先生はシナリオを読みながら、すっと左手を差し出した。




「ほら… 俺の手、握れ。」




先生の手………




大好きな先生の手が私の右手を待っている。




でも、恥ずかしい…




恥ずかしくて、ここからもう逃げ出したいよ…




「なんだよ。晃の手は握れて俺の手は握れないっていうのか?ムカつく奴だな!」




先生が半ば強引に、奪うように私の手を掴んだ。





「次。ほら……… 俺の目を見て。





『先生、好き』って






言ってみろ。
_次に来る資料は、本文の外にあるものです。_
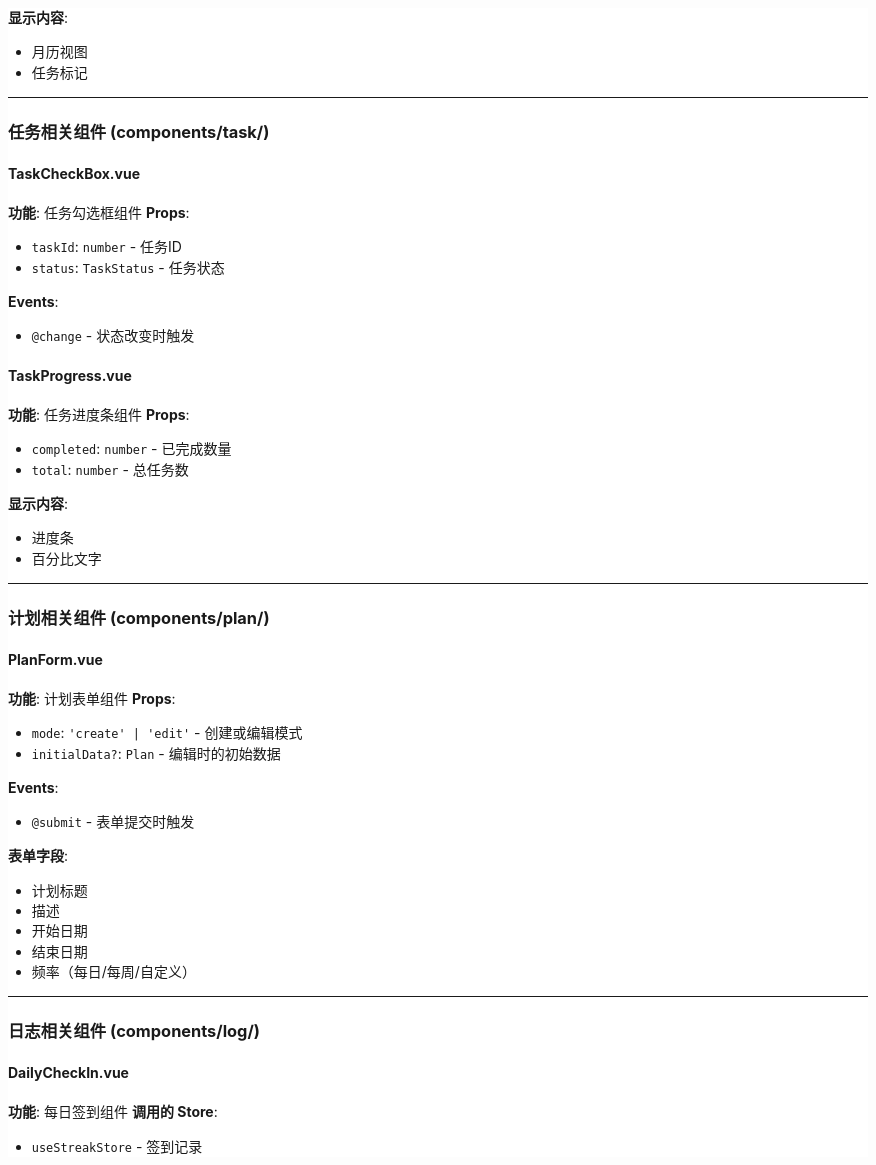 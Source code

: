 **显示内容**:
- 月历视图
- 任务标记

---

### 任务相关组件 (components/task/)

#### TaskCheckBox.vue
**功能**: 任务勾选框组件
**Props**:
- `taskId`: `number` - 任务ID
- `status`: `TaskStatus` - 任务状态

**Events**:
- `@change` - 状态改变时触发

#### TaskProgress.vue
**功能**: 任务进度条组件
**Props**:
- `completed`: `number` - 已完成数量
- `total`: `number` - 总任务数

**显示内容**:
- 进度条
- 百分比文字

---

### 计划相关组件 (components/plan/)

#### PlanForm.vue
**功能**: 计划表单组件
**Props**:
- `mode`: `'create' | 'edit'` - 创建或编辑模式
- `initialData?`: `Plan` - 编辑时的初始数据

**Events**:
- `@submit` - 表单提交时触发

**表单字段**:
- 计划标题
- 描述
- 开始日期
- 结束日期
- 频率（每日/每周/自定义）

---

### 日志相关组件 (components/log/)

#### DailyCheckIn.vue
**功能**: 每日签到组件
**调用的 Store**:
- `useStreakStore` - 签到记录
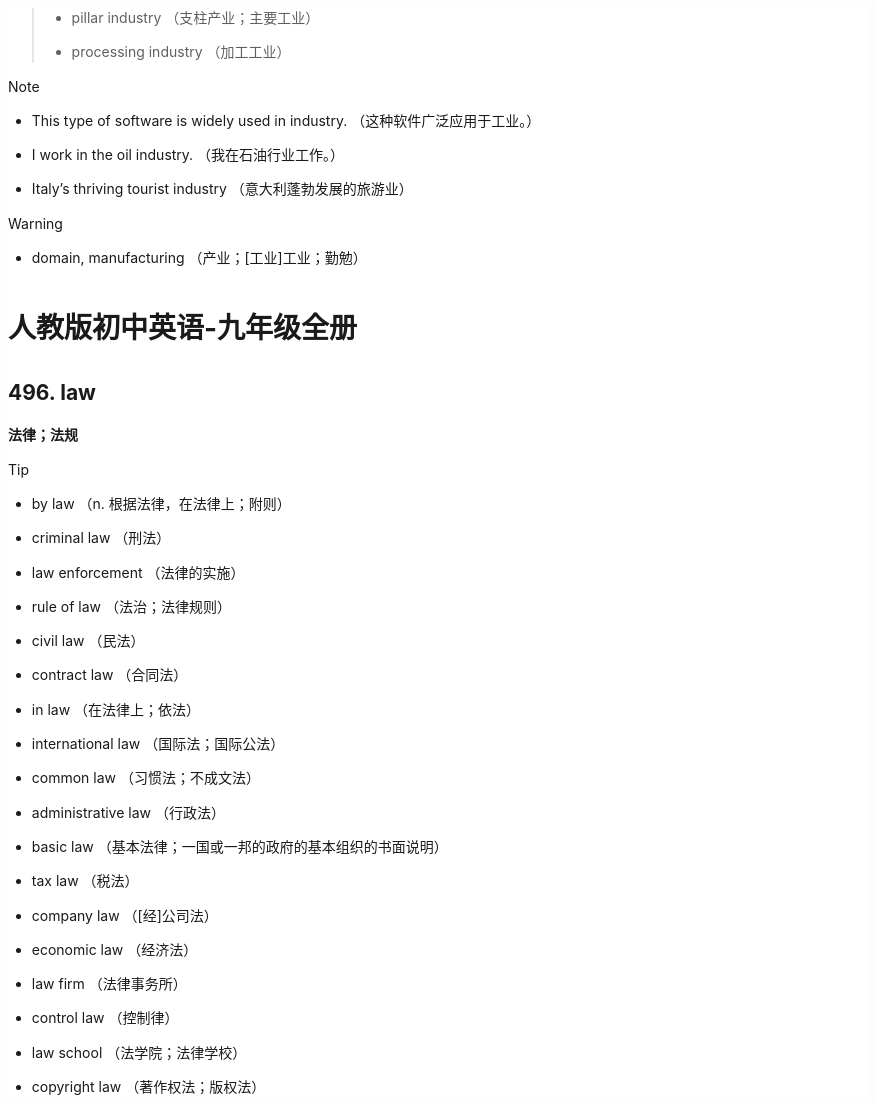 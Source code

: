 >
> - pillar industry （支柱产业；主要工业）
>
> - processing industry （加工工业）
>

> [!NOTE]
>
> - This type of software is widely used in industry. （这种软件广泛应用于工业。）
>
> - I work in the oil industry. （我在石油行业工作。）
>
> - Italy’s thriving tourist industry （意大利蓬勃发展的旅游业）
>

> [!WARNING]
>
> - domain, manufacturing （产业；[工业]工业；勤勉）
>

# 人教版初中英语-九年级全册

## 496. law

**法律；法规**

> [!TIP]
>
> - by law （n. 根据法律，在法律上；附则）
>
> - criminal law （刑法）
>
> - law enforcement （法律的实施）
>
> - rule of law （法治；法律规则）
>
> - civil law （民法）
>
> - contract law （合同法）
>
> - in law （在法律上；依法）
>
> - international law （国际法；国际公法）
>
> - common law （习惯法；不成文法）
>
> - administrative law （行政法）
>
> - basic law （基本法律；一国或一邦的政府的基本组织的书面说明）
>
> - tax law （税法）
>
> - company law （[经]公司法）
>
> - economic law （经济法）
>
> - law firm （法律事务所）
>
> - control law （控制律）
>
> - law school （法学院；法律学校）
>
> - copyright law （著作权法；版权法）
>
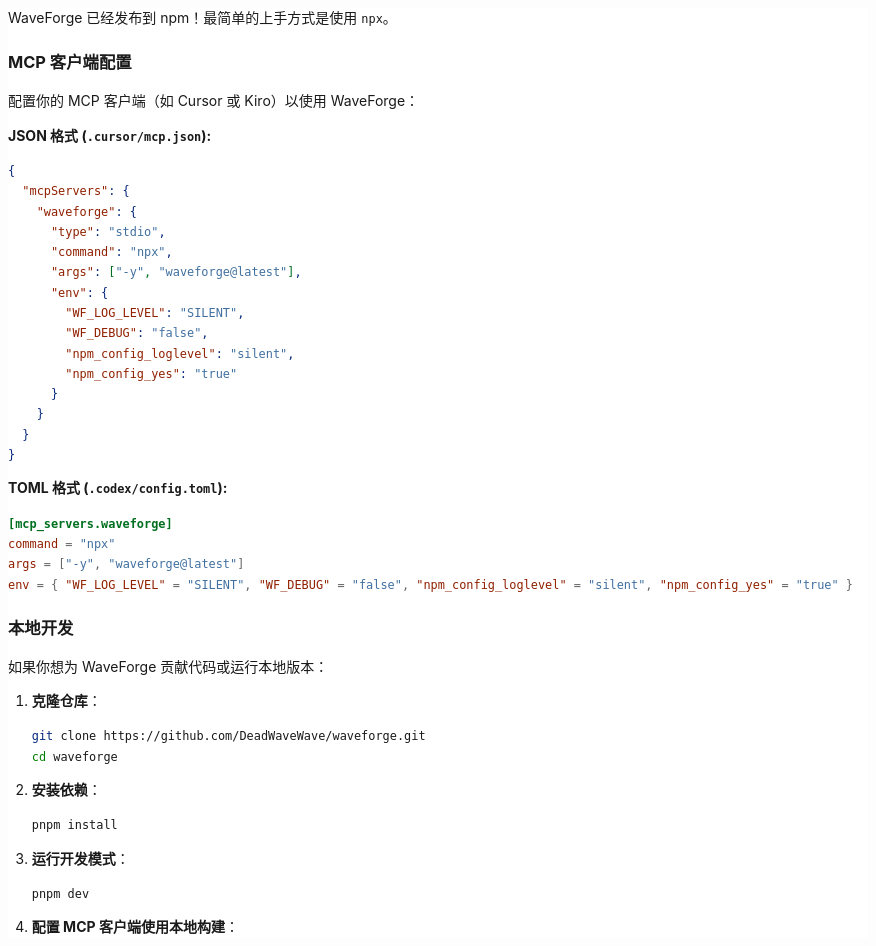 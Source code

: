 WaveForge 已经发布到 npm！最简单的上手方式是使用 `npx`。

### MCP 客户端配置

配置你的 MCP 客户端（如 Cursor 或 Kiro）以使用 WaveForge：

**JSON 格式 (`.cursor/mcp.json`):**
```json
{
  "mcpServers": {
    "waveforge": {
      "type": "stdio",
      "command": "npx",
      "args": ["-y", "waveforge@latest"],
      "env": {
        "WF_LOG_LEVEL": "SILENT",
        "WF_DEBUG": "false",
        "npm_config_loglevel": "silent",
        "npm_config_yes": "true"
      }
    }
  }
}
```

**TOML 格式 (`.codex/config.toml`):**
```toml
[mcp_servers.waveforge]
command = "npx"
args = ["-y", "waveforge@latest"]
env = { "WF_LOG_LEVEL" = "SILENT", "WF_DEBUG" = "false", "npm_config_loglevel" = "silent", "npm_config_yes" = "true" }
```

### 本地开发

如果你想为 WaveForge 贡献代码或运行本地版本：

1.  **克隆仓库**：
    ```bash
    git clone https://github.com/DeadWaveWave/waveforge.git
    cd waveforge
    ```

2.  **安装依赖**：
    ```bash
    pnpm install
    ```

3.  **运行开发模式**：
    ```bash
    pnpm dev
    ```

4.  **配置 MCP 客户端使用本地构建**：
」




「!!!!? そっ、そんなセリフあるわけないでしょ!?


かっ、からかうのもいい加減にしてくださいよ!!」


私はドキドキさせられすぎて、急に腹がたってきた。


人の気持ちを弄ぶような事をして、いったいなんなの!?


悔しくて、涙が浮かびそうになるのをぐっとこらえて先生を睨みつけた。


先生の手を振りほどこうとしたけど、先生は力強く私の手首を掴んで離してくれない。




「怒るな。」




先生… やっぱり変だよ。


どうしてそんな、悲しそうな顔してるの?


先生が何を考えているのかわからないよ…




「今は俺が相手なんだから、『晃』じゃ雰囲気出ないだろ。



だから、怒らないで、ちゃんと言え。



『先生、好き。』って…。」




そんなセリフ… 心臓が爆発しそうだよ…


私はうつむいて、頭を横に振った。




「下向くな。ちゃんと俺の顔見て…」




先生の指が私の顎をもちあげる。




「…言えよ。」




言えないよ…




私は、首を横に振る。


先生はちょっと怖い顔をして、私の耳元に口を近づけてささやく。




「ほら… 『先生が好き、大好き』って言えよ…」




甘い、大人の吐息が、先生の口から漏れる。





喉がからからに乾いて、声が出ない。